Idi Amin Dada, le président à vie de l’Ouganda

C’est avec toute cette déférence qu’il faut le nommer. Idi Amin Dada restera, de mémoire africaine, l’un des dictateurs les plus sanguinaires et fous de l’histoire de la politique. C’est en Ouganda, son pays, qu’il exercera pendant huit ans, du 25 janvier 1971 au 11 avril 1979, une répression sans limites, mettant les citoyens au service de sa mégalomanie et de sa cruauté

Le contexte politique ougandais difficile imposé par Dada, a fait que toute autobiographie de lui fut interdite. Ainsi, il est ardu d’avoir des éléments précis sur sa vie, sinon en se basant sur les travaux du chercheur ougandais Fred Guweddeko qui, à ce jour, présente l’autobiographie la plus complète et la plus vraisemblable concernant l’ex-président.

Idi Amin Dada serait né le 17 mai 1928 dans le village de Kampala (Ouganda), sous l e nom d’Idi Awo-Ongo Angoo. Son père se serait convertit à l’Islam en 1910 et aurait alors prit le nom d’Amin Dada. Après une carrière de soldat dans l’armée britannique, il rentre en Ouganda et intègre la police.

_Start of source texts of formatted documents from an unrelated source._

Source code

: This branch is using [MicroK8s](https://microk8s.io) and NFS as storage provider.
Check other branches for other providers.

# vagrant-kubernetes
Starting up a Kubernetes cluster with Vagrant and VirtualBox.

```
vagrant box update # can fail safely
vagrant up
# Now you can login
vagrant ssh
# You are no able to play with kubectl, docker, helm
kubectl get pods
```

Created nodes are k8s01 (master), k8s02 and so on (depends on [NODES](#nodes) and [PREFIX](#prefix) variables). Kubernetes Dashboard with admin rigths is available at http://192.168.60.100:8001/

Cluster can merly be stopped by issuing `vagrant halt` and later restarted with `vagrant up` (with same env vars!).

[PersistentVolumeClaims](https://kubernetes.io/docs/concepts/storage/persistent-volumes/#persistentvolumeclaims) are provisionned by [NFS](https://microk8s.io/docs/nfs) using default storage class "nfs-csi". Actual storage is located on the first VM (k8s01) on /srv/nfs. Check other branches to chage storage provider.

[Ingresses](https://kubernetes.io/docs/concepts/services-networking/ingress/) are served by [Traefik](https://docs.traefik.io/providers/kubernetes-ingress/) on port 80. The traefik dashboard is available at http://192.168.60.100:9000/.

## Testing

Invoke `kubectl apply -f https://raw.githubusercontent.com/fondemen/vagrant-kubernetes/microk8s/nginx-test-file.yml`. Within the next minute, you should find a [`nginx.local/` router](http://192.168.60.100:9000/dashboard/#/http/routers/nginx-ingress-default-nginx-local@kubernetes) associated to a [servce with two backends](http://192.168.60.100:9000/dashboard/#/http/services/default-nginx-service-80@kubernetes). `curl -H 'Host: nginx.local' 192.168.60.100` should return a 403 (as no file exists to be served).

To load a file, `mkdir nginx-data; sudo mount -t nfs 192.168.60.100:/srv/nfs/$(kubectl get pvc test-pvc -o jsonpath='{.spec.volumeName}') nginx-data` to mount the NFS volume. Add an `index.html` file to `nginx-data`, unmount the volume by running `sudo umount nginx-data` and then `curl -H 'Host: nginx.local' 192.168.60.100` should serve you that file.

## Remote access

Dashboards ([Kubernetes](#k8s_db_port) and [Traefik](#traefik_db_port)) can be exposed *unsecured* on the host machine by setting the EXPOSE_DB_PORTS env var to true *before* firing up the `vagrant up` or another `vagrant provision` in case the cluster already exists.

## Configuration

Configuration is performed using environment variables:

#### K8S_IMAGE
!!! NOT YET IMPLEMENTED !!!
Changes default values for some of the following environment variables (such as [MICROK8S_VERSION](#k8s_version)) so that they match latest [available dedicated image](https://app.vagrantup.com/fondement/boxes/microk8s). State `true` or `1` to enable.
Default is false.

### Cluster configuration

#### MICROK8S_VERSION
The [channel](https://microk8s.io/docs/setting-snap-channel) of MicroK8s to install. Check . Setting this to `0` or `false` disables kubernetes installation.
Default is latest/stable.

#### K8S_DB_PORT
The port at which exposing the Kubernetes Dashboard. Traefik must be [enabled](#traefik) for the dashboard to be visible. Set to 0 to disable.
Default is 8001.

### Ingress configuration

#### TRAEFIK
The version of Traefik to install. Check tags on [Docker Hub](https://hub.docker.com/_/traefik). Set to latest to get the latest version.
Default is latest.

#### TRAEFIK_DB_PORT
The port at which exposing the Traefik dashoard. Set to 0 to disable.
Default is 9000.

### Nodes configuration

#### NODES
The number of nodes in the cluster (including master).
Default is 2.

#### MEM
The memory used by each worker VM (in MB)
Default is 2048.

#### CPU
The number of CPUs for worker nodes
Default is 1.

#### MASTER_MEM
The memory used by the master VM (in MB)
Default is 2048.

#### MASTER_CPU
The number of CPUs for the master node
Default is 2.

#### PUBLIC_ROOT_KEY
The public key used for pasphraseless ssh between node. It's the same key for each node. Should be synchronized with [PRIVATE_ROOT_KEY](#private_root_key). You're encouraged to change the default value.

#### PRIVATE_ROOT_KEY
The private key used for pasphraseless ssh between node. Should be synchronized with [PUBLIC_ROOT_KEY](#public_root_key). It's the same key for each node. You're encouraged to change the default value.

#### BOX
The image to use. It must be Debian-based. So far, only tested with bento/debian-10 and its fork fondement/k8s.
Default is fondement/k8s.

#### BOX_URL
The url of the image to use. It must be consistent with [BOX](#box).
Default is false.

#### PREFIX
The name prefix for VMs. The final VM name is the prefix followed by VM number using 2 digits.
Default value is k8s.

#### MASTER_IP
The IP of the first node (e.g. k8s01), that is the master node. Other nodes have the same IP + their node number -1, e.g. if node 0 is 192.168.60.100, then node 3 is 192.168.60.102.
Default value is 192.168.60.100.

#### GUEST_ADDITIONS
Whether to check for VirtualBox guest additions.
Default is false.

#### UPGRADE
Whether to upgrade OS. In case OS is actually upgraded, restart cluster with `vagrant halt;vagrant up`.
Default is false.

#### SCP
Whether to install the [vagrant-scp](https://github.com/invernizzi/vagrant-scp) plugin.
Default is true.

Sa mère serait originaire du Congo Kinshasa, et guérisseuse-chamane, fille d’un chef tribal. Elle sera pendant des années au service de la famille royale traditionnelle du pays. En 1931, ses parents se séparent, Amin soupçonnant sa femme de le tromper avec le roi, qui est selon lui le père d’Idi Amin et de ses cadets. Elevé seul par une mère aux pratiques mystiques, il baigne durant toute son adolescence dans un monde entre occultisme et réalité, ce qui influence certainement sa stabilité psychique.

Idi Amin effectue différentes tâches avant d’être recruté comme aide-cuisinier par un régiment colonial britannique de la King’s African Rifles en 1946. Comme il est robuste et impressionnant (1m91 pour 100 kg), il est démit de ses fonctions à la cuisine et à la buanderie pour être réquisitionné comme soldat. Il combattra en Somalie et au Kenya et demeurera plusieurs années dans ce dernier. C’est d’ailleurs au Kenya qu’il acquiert le grade de Caporal puis de Sergent, en 1953. Soldat docile, champion de boxe ougandais (catégorie poids-lourds), champion de natation mais  surtout analphabète, il prend rapidement du galon au sein de l’armée après son retour au pays en 1954. En 1958, il est nommé chef de peloton puis atteint le plus haut grade de l’armée pour un noir au sein d’un régiment coloniale. Etant donné son faible niveau scolaire, c’est grâce à des pitreries et à une efficacité sans failles, qu’il obtient de l’avancement, échouant à tous les examens formels.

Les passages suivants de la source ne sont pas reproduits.